Former Trump Organization executives Allen Weisselberg and Jeffrey McConney were also found liable for “repeatedly and persistently committing insurance fraud,” while all defendants were found liable for conspiracy to commit insurance fraud.

The judge banned Mr Trump from serving in top roles at any New York company, including his own, for three years. His adult sons – including Eric Trump, who effectively is running the Trump Oorganization – face two-year bans, throwing into doubt the Trump family’s ability to run a vital part of its empire.

How that money was calculated

The state statute invoked by Attorney General Letitia James’s lawsuit requires the plaintiffs – the attorney general’s office – to prove that the defendants’ were deceptive, allowing a judge to impose severe financial penalties and to effectively forfeit the money they received through that fraud.

A decades’ worth of fraudulently inflated statements of financial condition – which have at the heart of the case – were submitted to banks and insurers to obtain favourable terms for his brand-building properties that Mr Trump and his entities would not otherwise have received with statements that accurately reflected his financial state.

An expert witness for the attorney general’s office calculated the differences between interest rates and determined the following “ill-gotten” interest savings, which Judge Engoron adopted:

More than $72m for the Trump National Doral resort in Florida, more than $53m from a loan for the Old Post Office in Washington DC loan, more than $17m from a loan for the Trump International Chicago, and more than $25m for a loan on his 40 Wall Street property.

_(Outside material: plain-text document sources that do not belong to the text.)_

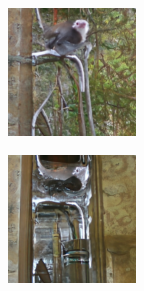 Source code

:\documentclass{article}
\begin{document}
\begin{figure}
    \begin{subfigure}[b]{0.5\linewidth}
        \begin{subfigure}[b]{0.242\linewidth}
        \includegraphics[width=\linewidth]{figures/imagenet128/solver_samples/imagenet128_fm_ot_281_05.png}
        \end{subfigure}%
        \begin{subfigure}[b]{0.242\linewidth}
        \includegraphics[width=\linewidth]{figures/imagenet128/solver_samples/imagenet128_fm_ot_281_10.png}

\end{subfigure}
\end{subfigure}
\end{figure}
\end{document}
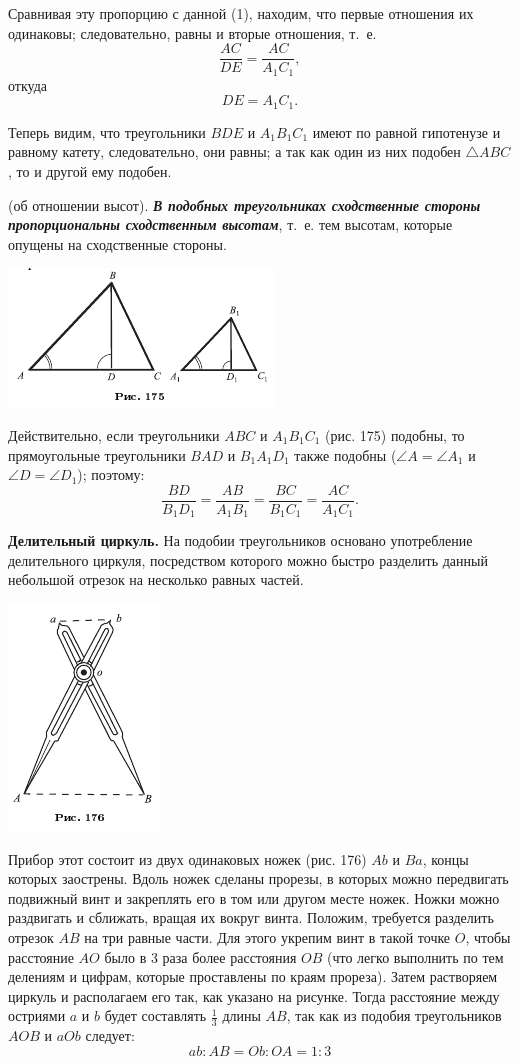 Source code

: \documentclass[oneside]{book}
\begin{document}
Сравнивая эту пропорцию с данной (1), находим, что первые отношения их одинаковы;
следовательно, равны и вторые отношения, т.~е. 
\[\frac{AC}{DE}=\frac{AC}{A_1C_1},\]
откуда
\[DE=A_1C_1.\]

Теперь видим, что треугольники $BDE$ и $A_1B_1C_1$ имеют по равной гипотенузе и равному катету, следовательно, они равны;
а так как один из них подобен $\triangle ABC$, то и другой ему подобен.

 (об отношении высот).
\textbf{\emph{В подобных треугольниках сходственные стороны пропорциональны сходственным высотам}}, т.~е. тем высотам, которые опущены на сходственные стороны.

\includegraphics{pics/ris-175}

Действительно, если треугольники $ABC$ и $A_1B_1C_1$ (рис. 175) подобны, то прямоугольные треугольники $BAD$ и $B_1A_1D_1$ также подобны ($\angle A = \angle A_1$ и $\angle D=\angle D_1$);
поэтому:
\[\frac{BD}{B_1D_1}=\frac{AB}{A_1B_1}=\frac{BC}{B_1C_1}=\frac{AC}{A_1C_1}.\]

\textbf{Делительный циркуль.} %
На подобии треугольников основано употребление делительного циркуля, посредством которого можно быстро разделить данный небольшой отрезок на несколько равных частей.

\includegraphics{pics/ris-176}

Прибор этот состоит из двух одинаковых ножек (рис. 176) $Ab$ и $Ba$, концы которых заострены.
Вдоль ножек сделаны прорезы, в которых можно передвигать подвижный винт и закреплять его в том или другом месте ножек.
Ножки можно раздвигать и сближать, вращая их вокруг винта.
Положим, требуется разделить отрезок $AB$ на три равные части.
Для этого укрепим винт в такой точке $O$, чтобы расстояние $AO$ было в 3 раза более расстояния $OB$ (что легко выполнить по тем делениям и цифрам, которые проставлены по краям прореза).
Затем растворяем циркуль и располагаем его так, как указано на рисунке.
Тогда расстояние между остриями $a$ и $b$ будет составлять $\tfrac13$ длины $AB$, так как из подобия треугольников $AOB$ и $aOb$ следует:
\[ab:AB=Ob:OA=1:3\]
\end{document}
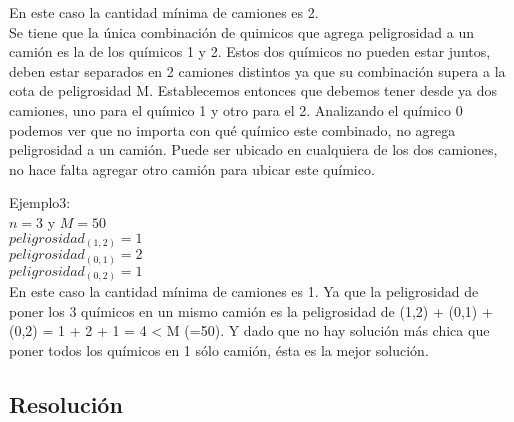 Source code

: \noindent
En este caso la cantidad m\'inima de camiones es 2. \\
Se tiene que la \'unica combinaci\'on de quimicos que agrega peligrosidad a un cami\'on es la de los qu\'imicos 1 y 2. Estos dos qu\'imicos no pueden estar juntos, deben estar separados en 2 camiones distintos ya que su combinaci\'on supera a la cota de peligrosidad M. Establecemos entonces que debemos tener desde ya dos camiones, uno para el qu\'imico 1 y otro para el 2. 
Analizando el qu\'imico 0 podemos ver que no importa con qu\'e qu\'imico este combinado, no agrega peligrosidad a un cami\'on. Puede ser ubicado en cualquiera de los dos camiones, no hace falta agregar otro cami\'on para ubicar este qu\'imico.
\bigskip
\bigskip

\noindent
Ejemplo3: \\
$n = 3$ y $M = 50$ \\
$peligrosidad_{(1,2)} = 1$ \\
$peligrosidad_{(0,1)} = 2$ \\ 
$peligrosidad_{(0,2)} = 1$ \\ 

\noindent
En este caso la cantidad m\'inima de camiones es 1. Ya que la peligrosidad de poner los 3 qu\'imicos en un mismo cami\'on es la peligrosidad de (1,2) + (0,1) + (0,2) = 1 + 2 + 1 = 4 < M (=50). Y dado que no hay soluci\'on m\'as chica que poner todos los qu\'imicos en 1 s\'olo cami\'on, \'esta es la mejor soluci\'on.
 
\subsection{Resoluci\'on}

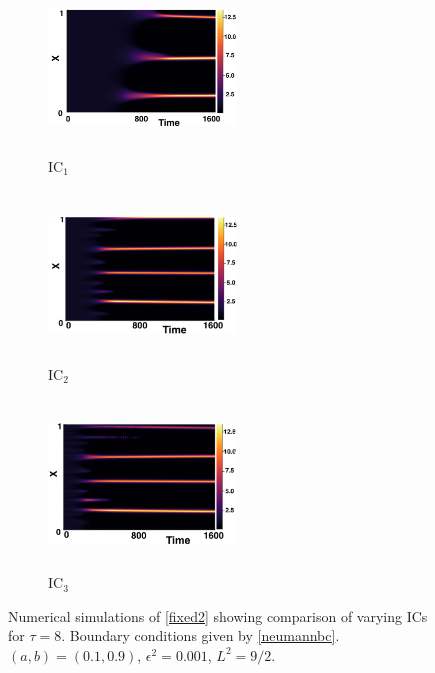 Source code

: \begin{figure}[H]
    \centering
    \begin{subfigure}[b]{0.32\textwidth}
        \centering
        \includegraphics[width=5cm,height=4.5cm]{gaff8.png}
        \caption{$\text{IC}_1$}
        \label{}
    \end{subfigure}
    \hfill
    \begin{subfigure}[b]{0.32\textwidth}
        \centering
        \includegraphics[width=5cm,height=4.5cm]{ic28.png}
        \caption{$\text{IC}_2$}
        \label{}
    \end{subfigure}
    \hfill
    \begin{subfigure}[b]{0.32\textwidth}
        \centering
        \includegraphics[width=5cm,height=4.5cm]{ic38.png}
        \caption{$\text{IC}_3$}
        \label{}
    \end{subfigure}
    \caption{Numerical simulations of \eqref{fixed2} showing comparison of varying ICs for $\tau=8$. Boundary conditions given by \eqref{neumannbc}. $(a,b)=(0.1,0.9)$, $\epsilon^2=0.001$, $L^2=9/2$.}
    \label{fig:figtau8}
\end{figure}


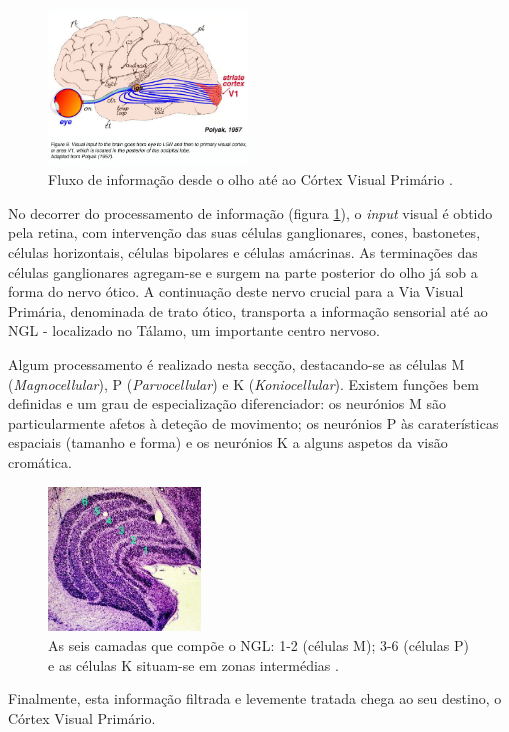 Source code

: \begin{figure}[h]
\centering
\includegraphics[width=150pt]{cortex.jpg}
\caption{Fluxo de informação desde o olho até ao Córtex Visual Primário \cite{cortex_site}.}
\label{fig:cortex}
\end{figure}

\noindent No decorrer do processamento de informação (figura \ref{fig:cortex}), o \textit{input} visual é obtido pela retina, com intervenção das suas células ganglionares, cones, bastonetes, células horizontais, células bipolares e células amácrinas. As terminações das células ganglionares agregam-se e surgem na parte posterior do olho já sob a forma do nervo ótico. A continuação deste nervo crucial para a Via Visual Primária, denominada de trato ótico, transporta a informação sensorial até ao \ac{NGL} - localizado no Tálamo, um importante centro nervoso.

\noindent Algum processamento é realizado nesta secção, destacando-se as células M (\textit{Magnocellular}), P (\textit{Parvocellular}) e K (\textit{Koniocellular}). Existem funções bem definidas e um grau de especialização diferenciador: os neurónios M são particularmente afetos à deteção de movimento; os neurónios P às caraterísticas espaciais (tamanho e forma) e os neurónios K a alguns aspetos da visão cromática.

\begin{figure}[h]
\centering
\includegraphics[width=115pt]{m_p_k_cells.jpg}
\caption{As seis camadas que compõe o \ac{NGL}: 1-2 (células M); 3-6 (células P) e as células K situam-se em zonas intermédias \cite{cells}.}
\label{fig:via_visual}
\end{figure}

\noindent Finalmente, esta informação filtrada e levemente tratada chega ao seu destino, o Córtex Visual Primário.


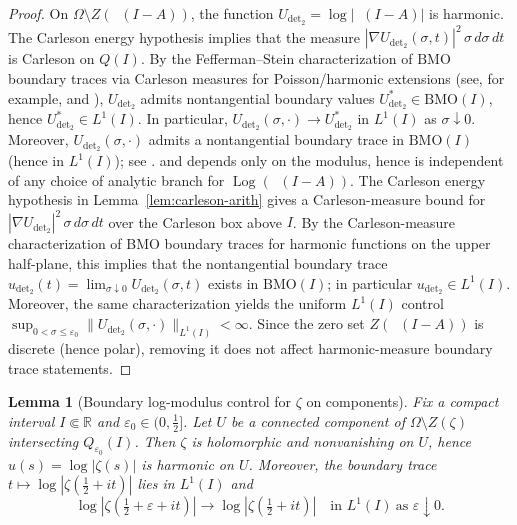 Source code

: \documentclass[11pt]{amsart}
\newtheorem{lemma}[theorem]{Lemma}
\theoremstyle{definition}
\theoremstyle{remark}
\DeclareMathOperator{\dettwo}{det_2}
\begin{document}
\begin{proof}
On $\Omega\setminus Z(\dettwo(I-A))$, the function $U_{\det_2}=\log|\dettwo(I-A)|$ is harmonic.
The Carleson energy hypothesis implies that the measure $|\nabla U_{\det_2}(\sigma,t)|^2\,\sigma\,d\sigma\,dt$ is Carleson on $Q(I)$.
By the Fefferman--Stein characterization of $\mathrm{BMO}$ boundary traces via Carleson measures for Poisson/harmonic extensions (see, for example, \cite[Ch.~IV, Thm.~3, p.~159]{SteinHA} and \cite[Ch.~VI, Thm.~3.4]{GarnettBAF}), $U_{\det_2}$ admits nontangential boundary values $U_{\det_2}^*\in\mathrm{BMO}(I)$, hence $U_{\det_2}^*\in L^1(I)$.
In particular, $U_{\det_2}(\sigma,\cdot)\to U_{\det_2}^*$ in $L^1(I)$ as $\sigma\downarrow 0$.
Moreover, $U_{\det_2}(\sigma,\cdot)$ admits a nontangential boundary trace in $\mathrm{BMO}(I)$ (hence in $L^1(I)$); see \cite{SteinHA,GarnettBAF}.
 and depends only on the modulus, hence is independent of any choice of analytic branch for $\operatorname{Log}(\dettwo(I-A))$.
The Carleson energy hypothesis in Lemma~\ref{lem:carleson-arith} gives a Carleson-measure bound for $|\nabla U_{\det_2}|^2\,\sigma\,d\sigma\,dt$ over the Carleson box above $I$.
By the Carleson-measure characterization of BMO boundary traces for harmonic functions on the upper half-plane, this implies that the nontangential boundary trace
$u_{\det_2}(t)=\lim_{\sigma\downarrow 0}U_{\det_2}(\sigma,t)$ exists in $\mathrm{BMO}(I)$; in particular $u_{\det_2}\in L^1(I)$.
Moreover, the same characterization yields the uniform $L^1(I)$ control
\(
\sup_{0<\sigma\le\varepsilon_0}\|U_{\det_2}(\sigma,\cdot)\|_{L^1(I)}<\infty.
\)
Since the zero set $Z(\dettwo(I-A))$ is discrete (hence polar), removing it does not affect harmonic-measure boundary trace statements.
\end{proof}
\begin{lemma}[Boundary log-modulus control for $\zeta$ on components]\label{lem:zeta-logL1-components}
Fix a compact interval $I\Subset\mathbb R$ and $\varepsilon_0\in(0,\tfrac12]$.
Let $U$ be a connected component of $\Omega\setminus Z(\zeta)$ intersecting $Q_{\varepsilon_0}(I)$.
Then $\zeta$ is holomorphic and nonvanishing on $U$, hence $u(s)=\log|\zeta(s)|$ is harmonic on $U$.
Moreover, the boundary trace $t\mapsto \log|\zeta(\tfrac12+it)|$ lies in $L^1(I)$ and
\[
\log|\zeta(\tfrac12+\varepsilon+it)|\to \log|\zeta(\tfrac12+it)| \quad\text{in }L^1(I)\ \text{as }\varepsilon\downarrow0.
\]
\end{lemma}
\end{document}
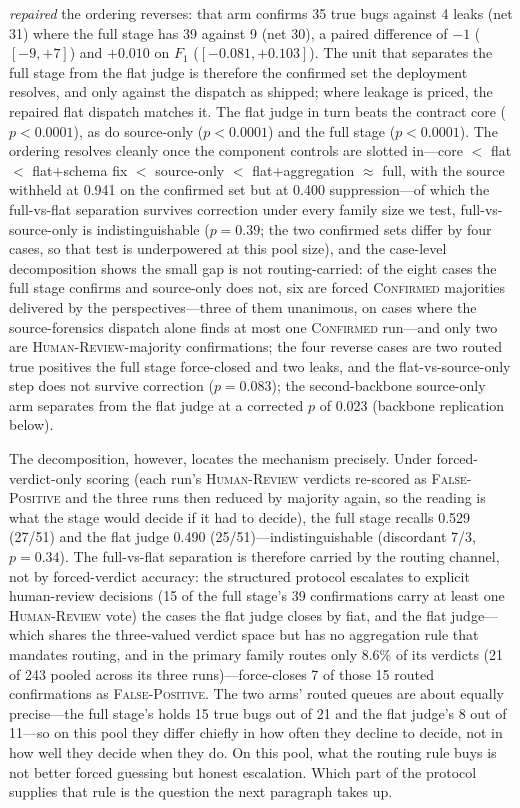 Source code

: \documentclass[acmsmall,screen,review,anonymous]{acmart}
\begin{document}
\emph{repaired} the ordering reverses: that arm confirms 35 true bugs against 4 leaks (net 31) where the full stage has 39 against 9 (net 30), a paired difference of $-1$ ($[-9, +7]$) and $+0.010$ on $F_1$ ($[-0.081, +0.103]$). The unit that separates the full stage from the flat judge is therefore the confirmed set the deployment resolves, and only against the dispatch as shipped; where leakage is priced, the repaired flat dispatch matches it. The flat judge in turn beats the contract core ($p{<}0.0001$), as do source-only ($p{<}0.0001$) and the full stage ($p{<}0.0001$). The ordering resolves cleanly once the component controls are slotted in---core $<$ flat $<$ flat$+$schema fix $<$ source-only $<$ flat$+$aggregation $\approx$ full, with the source withheld at 0.941 on the confirmed set but at 0.400 suppression---of which the full-vs-flat separation survives correction under every family size we test, full-vs-source-only is indistinguishable ($p{=}0.39$; the two confirmed sets differ by four cases, so that test is underpowered at this pool size), and the case-level decomposition shows the small gap is not routing-carried: of the eight cases the full stage confirms and source-only does not, six are forced \textsc{Confirmed} majorities delivered by the perspectives---three of them unanimous, on cases where the source-forensics dispatch alone finds at most one \textsc{Confirmed} run---and only two are \textsc{Human-Review}-majority confirmations; the four reverse cases are two routed true positives the full stage force-closed and two leaks, and the flat-vs-source-only step does not survive correction ($p{=}0.083$); the second-backbone source-only arm separates from the flat judge at a corrected $p$ of 0.023 (backbone replication below).

The decomposition, however, locates the mechanism precisely. Under forced-verdict-only scoring (each run's \textsc{Human-Review} verdicts re-scored as \textsc{False-Positive} and the three runs then reduced by majority again, so the reading is what the stage would decide if it had to decide), the full stage recalls 0.529 (27/51) and the flat judge 0.490 (25/51)---indistinguishable (discordant 7/3, $p{=}0.34$). The full-vs-flat separation is therefore carried by the routing channel, not by forced-verdict accuracy: the structured protocol escalates to explicit human-review decisions (15 of the full stage's 39 confirmations carry at least one \textsc{Human-Review} vote) the cases the flat judge closes by fiat, and the flat judge---which shares the three-valued verdict space but has no aggregation rule that mandates routing, and in the primary family routes only 8.6\% of its verdicts (21 of 243 pooled across its three runs)---force-closes 7 of those 15 routed confirmations as \textsc{False-Positive}. The two arms' routed queues are about equally precise---the full stage's holds 15 true bugs out of 21 and the flat judge's 8 out of 11---so on this pool they differ chiefly in how often they decline to decide, not in how well they decide when they do. On this pool, what the routing rule buys is not better forced guessing but honest escalation. Which part of the protocol supplies that rule is the question the next paragraph takes up.
\end{document}
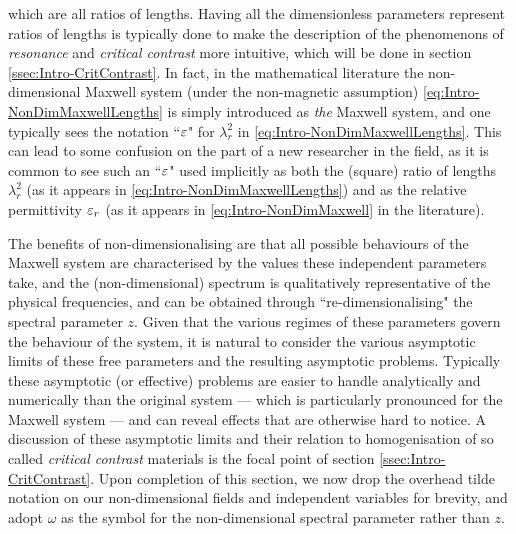 which are all ratios of lengths.
Having all the dimensionless parameters represent ratios of lengths is typically done to make the description of the phenomenons of \emph{resonance} and \emph{critical contrast} more intuitive, which will be done in section \ref{ssec:Intro-CritContrast}.
In fact, in the mathematical literature the non-dimensional Maxwell system (under the non-magnetic assumption) \eqref{eq:Intro-NonDimMaxwellLengths} is simply introduced as \emph{the} Maxwell system, and one typically sees the notation ``$\varepsilon$" for $\lambda_r^2$ in \eqref{eq:Intro-NonDimMaxwellLengths}.
This can lead to some confusion on the part of a new researcher in the field, as it is common to see such an ``$\varepsilon$" used implicitly as both the (square) ratio of lengths $\lambda_r^2$ (as it appears in \eqref{eq:Intro-NonDimMaxwellLengths}) and as the relative permittivity $\varepsilon_r$ (as it appears in \eqref{eq:Intro-NonDimMaxwell} in the literature).

The benefits of non-dimensionalising are that all possible behaviours of the Maxwell system are characterised by the values these independent parameters take, and the (non-dimensional) spectrum is qualitatively representative of the physical frequencies, and can be obtained through ``re-dimensionalising" the spectral parameter $z$.
Given that the various regimes of these parameters govern the behaviour of the system, it is natural to consider the various asymptotic limits of these free parameters and the resulting asymptotic problems.
Typically these asymptotic (or effective) problems are easier to handle analytically and numerically than the original system --- which is particularly pronounced for the Maxwell system --- and can reveal effects that are otherwise hard to notice.
A discussion of these asymptotic limits and their relation to homogenisation of so called \emph{critical contrast} materials is the focal point of section \ref{ssec:Intro-CritContrast}.
Upon completion of this section, we now drop the overhead tilde notation on our non-dimensional fields and independent variables for brevity, and adopt $\omega$ as the symbol for the non-dimensional spectral parameter rather than $z$.

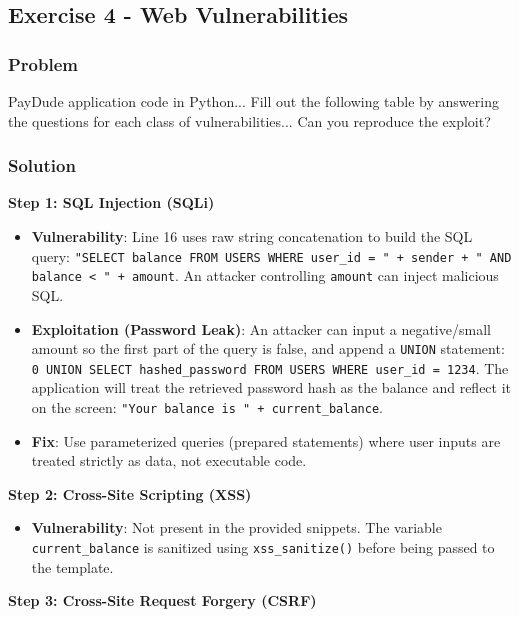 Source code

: \documentclass{article}
\begin{document}
\subsection{Exercise 4 - Web Vulnerabilities}
\subsubsection*{Problem}
PayDude application code in Python... Fill out the following table by answering the questions for each class of vulnerabilities... Can you reproduce the exploit?

\subsubsection*{Solution}
\textbf{Step 1: SQL Injection (SQLi)}
\begin{itemize}
    \item \textbf{Vulnerability}: Line 16 uses raw string concatenation to build the SQL query: \texttt{"SELECT balance FROM USERS WHERE user\_id = " + sender + " AND balance < " + amount}. An attacker controlling \texttt{amount} can inject malicious SQL.
    \item \textbf{Exploitation (Password Leak)}: An attacker can input a negative/small amount so the first part of the query is false, and append a \texttt{UNION} statement: \texttt{0 UNION SELECT hashed\_password FROM USERS WHERE user\_id = 1234}. The application will treat the retrieved password hash as the balance and reflect it on the screen: \texttt{"Your balance is " + current\_balance}.
    \item \textbf{Fix}: Use parameterized queries (prepared statements) where user inputs are treated strictly as data, not executable code.

\end{itemize}
\textbf{Step 2: Cross-Site Scripting (XSS)}
\begin{itemize}
    \item \textbf{Vulnerability}: Not present in the provided snippets. The variable \texttt{current\_balance} is sanitized using \texttt{xss\_sanitize()} before being passed to the template.

\end{itemize}
\textbf{Step 3: Cross-Site Request Forgery (CSRF)}
\end{document}
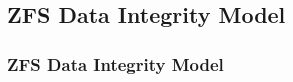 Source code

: \subsection{ZFS Data Integrity Model} %
\begin{frame}[fragile]
    \frametitle{ZFS Data Integrity Model}
\end{frame}
% 
% 
% 
% 
% 
% 
% 
% 
% 
% 
% 
% 
% 
% 
% 
% 
% 
% 
% 
% 
% 
% 
% 
% 
% 
% 
% 
% 
% 
% 
% 
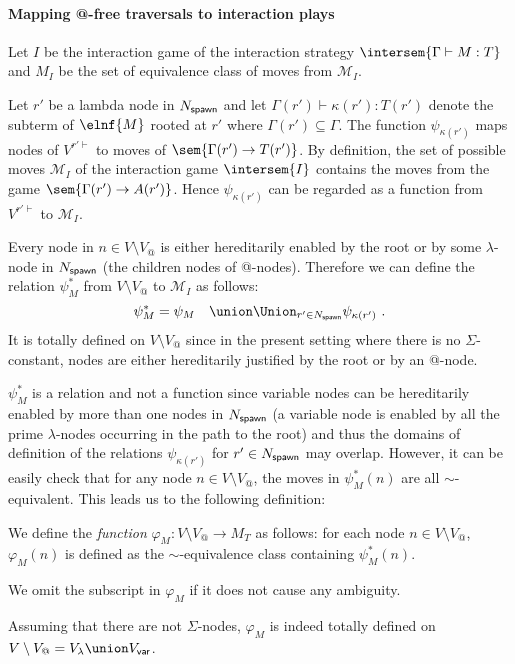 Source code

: \paragraph{Mapping @-free traversals to interaction plays}
    Let $I$ be the interaction game of the interaction strategy $\intersem{\Gamma \vdash M : T}$ and
    $M_I$ be the set of equivalence class of moves from $\mathcal{M}_I$.

    Let $r'$ be a lambda node in $N_{\sf spawn}$ and let $\Gamma(r') \vdash \kappa(r') : T(r')$ denote the subterm of $\elnf{M}$ rooted at $r'$ where $\Gamma(r')\subseteq \Gamma$.
    The function $\psi_{\kappa(r')}$ maps nodes of $V^{r'\vdash}$
    to moves of $\sem{\Gamma(r') \rightarrow T(r')}$. By definition,
    the set of possible moves $\mathcal{M}_I$ of the interaction game $\intersem{I}$ contains the
    moves from the game $\sem{\Gamma(r') \rightarrow A(r')}$. Hence $\psi_{\kappa(r')}$ can be regarded as a function from $V^{r'\vdash}$ to $\mathcal{M}_I$.

    Every node in $n \in V\setminus V_@$ is either hereditarily enabled by the root or by some $\lambda$-node in $N_{\sf spawn}$ (the children nodes of @-nodes). Therefore we can define the relation $\psi^*_M$ from
    $V\setminus V_@$ to $\mathcal{M}_I$ as follows:
    $$ \psi^*_M = \psi_{M} \quad \union \Union_{r' \in N_{\sf spawn}} \psi_{\kappa(r')} \ .$$
    It is totally defined on $V\setminus V_@$ since in the present setting where there is no $\Sigma$-constant, nodes are either hereditarily justified by the root or by an @-node.

    $\psi^*_M$ is a relation and not a function since variable nodes can be hereditarily enabled by more than one nodes in $N_{\sf spawn}$  (a variable node is enabled by all the prime $\lambda$-nodes occurring in the path to the root) and thus the domains of definition of the relations $\psi_{\kappa(r')}$ for $r' \in N_{\sf spawn}$ may overlap.  However, it can be easily check that for any node $n \in V\setminus V_@$,
    the moves in $\psi^*_M (n)$ are all $\sim$-equivalent. This leads us to the following definition:

    \begin{definition}
        \label{def:phi mapping}
        We define the \emph{function}
        $\varphi_M:V\setminus V_@ \rightarrow M_T$ as follows: for each node $n \in V\setminus V_@$,
        $\varphi_M(n)$ is defined as the $\sim$-equivalence class containing $\psi^*_M (n)$.

        We omit the subscript in $\varphi_M$ if it does not cause any ambiguity.
    \end{definition}
    Assuming that there are not $\Sigma$-nodes, $\varphi_M$ is indeed totally defined on $V \setminus V_@ = V_\lambda \union V_{\sf var}$.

“In total, defendants’ fraud saved them approximately $168,040,168 in interest, which shall be imposed, jointly and severally, among Donald Trump and the defendant entities that he owns and controls, as the misconduct at issue was committed by the Trump Organization’s top management,” according to Judge Engoron.

When Mr Trump sold the Old Post Office hotel in Washington DC, he paid off the Deutsche Bank loan, among financing terms that relied on Mr Trump’s statement of financial condition that included grossly inflated valuations of his net worth and assets.

Mr Trump earned more than $126m through that sale, with Donald Trump Jr and Eric Trump each earning more than $4m.

In his ruling, the judge determined that Mr Trump, the Donald J Trump Revocable Trust and the Trump Organization are “jointly and severally liable” for the more than $126m in those so-called “ill-gotten gains”.

Similarly, Mr Trump and his entities are “jointly and severally liable” for the windfall of profits attributed to the $60m sale of the Ferry Point golf course to Bally’s.

How ‘severely compromised’ credibility of the defendants’ testimonies impacted the case

When he spent hours on the witness stand last year, Donald Trump “rarely responded to the questions asked, and he frequently interjected long, irrelevant speeches on issues far beyond the scope of the trial,” according to the judge.

“His refusal to answer the questions directly, or in some cases, at all, severely compromised his credibility,” he added.

Eric Trump had taken over the Trump Organization’s daily business but repeatedly denied knowing anything about the statements of financial condition that are central to the case when he testified in the case last year. His “credibility was severely damaged” through his repeated denials, and only when “confronted with copious documentary evidence conclusively demonstrating otherwise, he finally conceded” that he knew about those statements, according to the judge.

“Begrudgingly acknowledging: ‘It appears that way, yes,” the judge noted.

Ivanka Trump, who was removed as a defendant in the case last year, was a comparatively “thoughtful, articulate, and poised witness,” but the judge found her “inconsistent recall, depending on whether she was questioned by [attorney general] or the defense, suspect.”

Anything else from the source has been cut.